TASK REQUIREMENTS: In the listing below, print exactly the lines between the line holding "- Memento Pattern" and the line holding "- Servant (Design Pattern)", inclusive, and no more.

━━ DATA FOR PROCESSING ━━

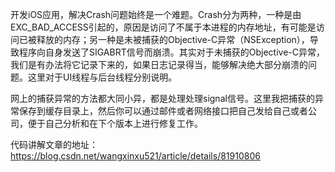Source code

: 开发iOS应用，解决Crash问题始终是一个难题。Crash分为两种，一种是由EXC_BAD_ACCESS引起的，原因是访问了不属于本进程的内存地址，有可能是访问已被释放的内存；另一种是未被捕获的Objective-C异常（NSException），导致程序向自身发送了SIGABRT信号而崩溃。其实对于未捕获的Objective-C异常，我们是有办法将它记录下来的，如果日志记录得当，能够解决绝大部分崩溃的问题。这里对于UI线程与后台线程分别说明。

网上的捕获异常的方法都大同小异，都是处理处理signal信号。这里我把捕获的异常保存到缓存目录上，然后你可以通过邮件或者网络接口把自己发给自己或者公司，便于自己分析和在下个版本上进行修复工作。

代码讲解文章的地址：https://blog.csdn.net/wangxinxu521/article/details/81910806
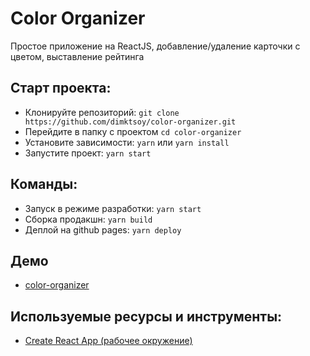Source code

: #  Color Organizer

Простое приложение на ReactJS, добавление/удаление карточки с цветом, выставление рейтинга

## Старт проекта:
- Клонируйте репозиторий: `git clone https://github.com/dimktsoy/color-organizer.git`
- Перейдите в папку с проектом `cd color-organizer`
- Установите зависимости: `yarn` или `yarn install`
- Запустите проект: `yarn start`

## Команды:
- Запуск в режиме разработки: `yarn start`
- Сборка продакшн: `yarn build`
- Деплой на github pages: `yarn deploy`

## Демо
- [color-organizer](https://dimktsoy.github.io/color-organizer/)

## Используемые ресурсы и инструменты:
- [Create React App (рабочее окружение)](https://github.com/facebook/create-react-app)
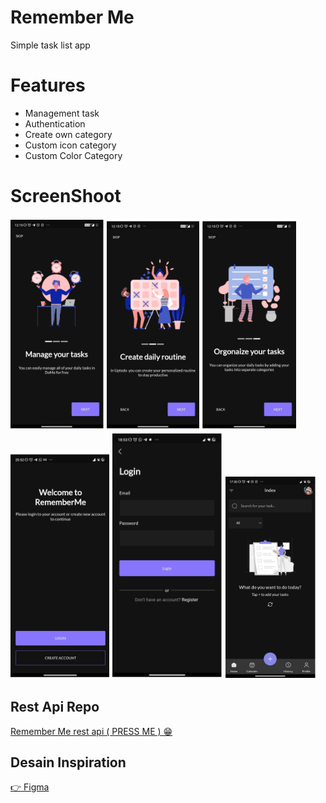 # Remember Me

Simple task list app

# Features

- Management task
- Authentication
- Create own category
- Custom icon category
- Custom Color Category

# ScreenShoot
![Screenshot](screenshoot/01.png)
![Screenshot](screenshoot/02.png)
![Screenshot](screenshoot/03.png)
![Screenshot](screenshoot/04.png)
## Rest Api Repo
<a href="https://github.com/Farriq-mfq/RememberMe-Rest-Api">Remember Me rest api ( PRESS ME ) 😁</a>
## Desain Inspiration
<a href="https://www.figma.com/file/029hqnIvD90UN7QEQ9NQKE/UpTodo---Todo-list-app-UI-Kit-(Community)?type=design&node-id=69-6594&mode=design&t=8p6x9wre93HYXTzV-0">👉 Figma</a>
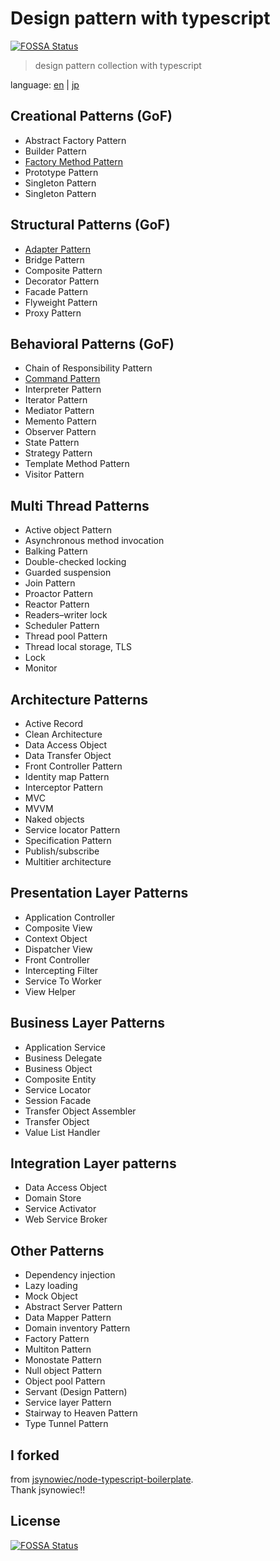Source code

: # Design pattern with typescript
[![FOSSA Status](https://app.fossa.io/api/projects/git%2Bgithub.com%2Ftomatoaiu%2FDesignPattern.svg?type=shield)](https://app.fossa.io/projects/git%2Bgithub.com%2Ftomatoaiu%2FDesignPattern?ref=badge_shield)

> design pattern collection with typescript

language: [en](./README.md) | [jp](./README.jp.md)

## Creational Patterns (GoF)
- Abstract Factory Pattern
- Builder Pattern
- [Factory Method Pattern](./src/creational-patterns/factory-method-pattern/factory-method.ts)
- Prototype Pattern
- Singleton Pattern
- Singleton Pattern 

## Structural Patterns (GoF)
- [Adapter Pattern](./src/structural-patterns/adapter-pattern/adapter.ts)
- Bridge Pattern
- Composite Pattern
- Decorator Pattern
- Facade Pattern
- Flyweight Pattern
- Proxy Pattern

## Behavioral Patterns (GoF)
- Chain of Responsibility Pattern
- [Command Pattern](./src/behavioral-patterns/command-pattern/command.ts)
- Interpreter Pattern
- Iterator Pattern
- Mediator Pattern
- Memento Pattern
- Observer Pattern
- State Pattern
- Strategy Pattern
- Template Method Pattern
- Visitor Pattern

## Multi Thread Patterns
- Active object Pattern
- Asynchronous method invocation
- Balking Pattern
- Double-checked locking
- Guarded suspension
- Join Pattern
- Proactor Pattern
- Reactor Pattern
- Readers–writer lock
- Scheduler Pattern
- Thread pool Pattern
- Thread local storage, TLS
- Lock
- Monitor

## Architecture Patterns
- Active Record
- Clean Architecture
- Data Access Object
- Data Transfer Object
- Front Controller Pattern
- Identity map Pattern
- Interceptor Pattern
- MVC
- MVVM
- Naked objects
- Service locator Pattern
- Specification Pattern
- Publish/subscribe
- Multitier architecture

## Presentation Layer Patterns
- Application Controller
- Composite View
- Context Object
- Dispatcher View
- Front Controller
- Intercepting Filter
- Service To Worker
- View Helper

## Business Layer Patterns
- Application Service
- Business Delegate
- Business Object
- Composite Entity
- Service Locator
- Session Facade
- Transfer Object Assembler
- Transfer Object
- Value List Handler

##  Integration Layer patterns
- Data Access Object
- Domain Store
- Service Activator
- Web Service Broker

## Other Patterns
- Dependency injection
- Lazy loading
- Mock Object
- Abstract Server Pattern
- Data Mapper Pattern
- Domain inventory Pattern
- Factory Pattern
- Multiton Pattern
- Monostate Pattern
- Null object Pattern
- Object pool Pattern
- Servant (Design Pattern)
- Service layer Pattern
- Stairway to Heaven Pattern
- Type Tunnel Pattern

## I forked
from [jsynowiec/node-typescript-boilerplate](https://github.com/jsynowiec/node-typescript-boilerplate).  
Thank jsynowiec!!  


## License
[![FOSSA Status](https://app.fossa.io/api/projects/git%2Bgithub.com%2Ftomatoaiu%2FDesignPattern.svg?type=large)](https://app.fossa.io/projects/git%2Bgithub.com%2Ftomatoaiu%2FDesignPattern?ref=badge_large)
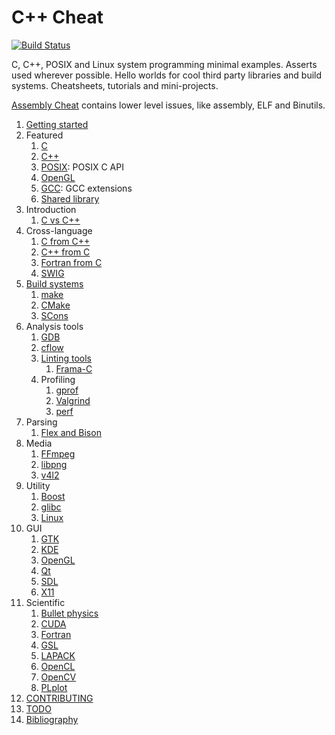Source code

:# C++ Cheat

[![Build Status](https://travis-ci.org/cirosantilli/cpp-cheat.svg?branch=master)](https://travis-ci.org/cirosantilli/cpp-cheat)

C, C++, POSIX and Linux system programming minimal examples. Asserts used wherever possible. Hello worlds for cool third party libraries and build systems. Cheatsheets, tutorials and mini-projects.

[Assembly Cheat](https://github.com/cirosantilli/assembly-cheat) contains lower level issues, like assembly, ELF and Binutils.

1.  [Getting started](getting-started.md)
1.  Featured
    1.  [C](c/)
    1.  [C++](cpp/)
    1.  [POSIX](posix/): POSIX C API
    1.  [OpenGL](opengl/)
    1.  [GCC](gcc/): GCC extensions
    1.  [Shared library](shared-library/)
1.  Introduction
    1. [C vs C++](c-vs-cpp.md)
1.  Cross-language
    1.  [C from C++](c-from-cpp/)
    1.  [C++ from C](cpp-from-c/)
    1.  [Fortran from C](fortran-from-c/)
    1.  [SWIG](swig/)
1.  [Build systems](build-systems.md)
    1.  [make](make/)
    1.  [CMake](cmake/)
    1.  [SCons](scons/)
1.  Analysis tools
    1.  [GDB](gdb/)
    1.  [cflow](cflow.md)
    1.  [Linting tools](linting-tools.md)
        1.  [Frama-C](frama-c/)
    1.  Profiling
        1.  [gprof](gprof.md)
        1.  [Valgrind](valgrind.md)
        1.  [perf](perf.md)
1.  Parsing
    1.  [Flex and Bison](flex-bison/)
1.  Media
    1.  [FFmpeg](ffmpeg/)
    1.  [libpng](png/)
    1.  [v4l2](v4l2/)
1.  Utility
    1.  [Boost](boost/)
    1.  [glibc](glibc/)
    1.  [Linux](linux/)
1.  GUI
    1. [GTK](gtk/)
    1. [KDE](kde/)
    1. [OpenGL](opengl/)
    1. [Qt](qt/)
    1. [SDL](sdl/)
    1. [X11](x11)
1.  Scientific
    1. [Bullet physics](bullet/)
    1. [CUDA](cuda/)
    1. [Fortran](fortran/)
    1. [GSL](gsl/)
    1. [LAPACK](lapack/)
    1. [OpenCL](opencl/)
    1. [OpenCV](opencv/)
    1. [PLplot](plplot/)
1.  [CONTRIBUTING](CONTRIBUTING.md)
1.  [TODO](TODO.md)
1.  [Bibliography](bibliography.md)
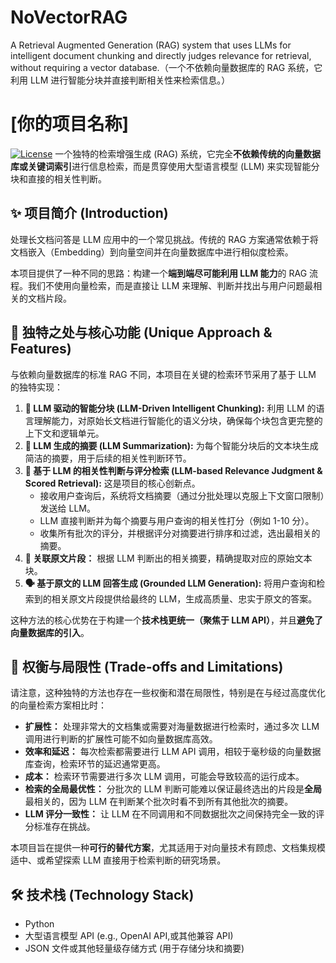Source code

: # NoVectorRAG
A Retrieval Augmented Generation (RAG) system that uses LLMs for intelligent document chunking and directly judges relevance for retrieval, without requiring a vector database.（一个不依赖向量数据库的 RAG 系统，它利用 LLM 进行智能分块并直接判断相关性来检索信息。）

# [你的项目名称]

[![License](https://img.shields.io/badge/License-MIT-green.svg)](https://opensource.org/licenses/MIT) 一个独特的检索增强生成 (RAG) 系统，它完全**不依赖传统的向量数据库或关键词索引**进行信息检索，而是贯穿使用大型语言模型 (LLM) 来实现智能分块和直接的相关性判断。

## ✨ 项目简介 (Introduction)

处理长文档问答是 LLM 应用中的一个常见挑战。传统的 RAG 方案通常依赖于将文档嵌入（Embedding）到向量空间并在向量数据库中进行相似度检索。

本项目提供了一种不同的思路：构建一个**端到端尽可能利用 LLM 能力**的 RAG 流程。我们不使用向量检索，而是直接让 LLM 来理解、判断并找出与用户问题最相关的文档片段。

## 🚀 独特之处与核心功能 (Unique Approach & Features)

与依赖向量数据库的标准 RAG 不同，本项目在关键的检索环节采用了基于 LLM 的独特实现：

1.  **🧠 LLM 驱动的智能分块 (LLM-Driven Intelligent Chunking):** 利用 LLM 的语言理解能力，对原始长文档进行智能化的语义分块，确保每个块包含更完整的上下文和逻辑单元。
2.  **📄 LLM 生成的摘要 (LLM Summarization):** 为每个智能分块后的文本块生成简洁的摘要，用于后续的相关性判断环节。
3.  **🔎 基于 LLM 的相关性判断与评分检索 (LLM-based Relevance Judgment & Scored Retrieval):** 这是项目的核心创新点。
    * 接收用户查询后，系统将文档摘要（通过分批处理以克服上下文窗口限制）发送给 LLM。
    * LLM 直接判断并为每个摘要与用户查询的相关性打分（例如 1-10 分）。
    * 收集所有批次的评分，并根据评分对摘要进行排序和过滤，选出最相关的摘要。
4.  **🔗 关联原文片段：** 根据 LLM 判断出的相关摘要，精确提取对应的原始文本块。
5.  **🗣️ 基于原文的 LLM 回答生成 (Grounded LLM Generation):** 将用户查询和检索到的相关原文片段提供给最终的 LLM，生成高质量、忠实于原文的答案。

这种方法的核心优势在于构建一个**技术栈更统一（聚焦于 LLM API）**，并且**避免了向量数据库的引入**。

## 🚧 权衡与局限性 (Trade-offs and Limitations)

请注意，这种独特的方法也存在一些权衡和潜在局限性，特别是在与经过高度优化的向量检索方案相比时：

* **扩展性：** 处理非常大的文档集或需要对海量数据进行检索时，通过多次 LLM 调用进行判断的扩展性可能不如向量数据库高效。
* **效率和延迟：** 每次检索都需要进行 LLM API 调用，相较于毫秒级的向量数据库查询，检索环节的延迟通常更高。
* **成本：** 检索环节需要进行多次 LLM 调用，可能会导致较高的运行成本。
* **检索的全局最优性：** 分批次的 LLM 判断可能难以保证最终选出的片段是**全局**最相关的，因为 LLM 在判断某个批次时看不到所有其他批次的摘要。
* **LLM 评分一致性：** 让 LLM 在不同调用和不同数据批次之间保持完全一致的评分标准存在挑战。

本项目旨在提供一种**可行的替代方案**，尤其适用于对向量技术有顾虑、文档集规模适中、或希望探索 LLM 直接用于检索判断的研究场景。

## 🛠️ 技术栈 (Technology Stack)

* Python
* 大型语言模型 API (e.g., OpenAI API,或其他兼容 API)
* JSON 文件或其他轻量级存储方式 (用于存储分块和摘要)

━━━

RESPONSE FOR THIS EXERCISE:
- Memento Pattern
- Observer Pattern
- State Pattern
- Strategy Pattern
- Template Method Pattern
- Visitor Pattern

## Multi Thread Patterns
- Active object Pattern
- Asynchronous method invocation
- Balking Pattern
- Double-checked locking
- Guarded suspension
- Join Pattern
- Proactor Pattern
- Reactor Pattern
- Readers–writer lock
- Scheduler Pattern
- Thread pool Pattern
- Thread local storage, TLS
- Lock
- Monitor

## Architecture Patterns
- Active Record
- Clean Architecture
- Data Access Object
- Data Transfer Object
- Front Controller Pattern
- Identity map Pattern
- Interceptor Pattern
- MVC
- MVVM
- Naked objects
- Service locator Pattern
- Specification Pattern
- Publish/subscribe
- Multitier architecture

## Presentation Layer Patterns
- Application Controller
- Composite View
- Context Object
- Dispatcher View
- Front Controller
- Intercepting Filter
- Service To Worker
- View Helper

## Business Layer Patterns
- Application Service
- Business Delegate
- Business Object
- Composite Entity
- Service Locator
- Session Facade
- Transfer Object Assembler
- Transfer Object
- Value List Handler

##  Integration Layer patterns
- Data Access Object
- Domain Store
- Service Activator
- Web Service Broker

## Other Patterns
- Dependency injection
- Lazy loading
- Mock Object
- Abstract Server Pattern
- Data Mapper Pattern
- Domain inventory Pattern
- Factory Pattern
- Multiton Pattern
- Monostate Pattern
- Null object Pattern
- Object pool Pattern
- Servant (Design Pattern)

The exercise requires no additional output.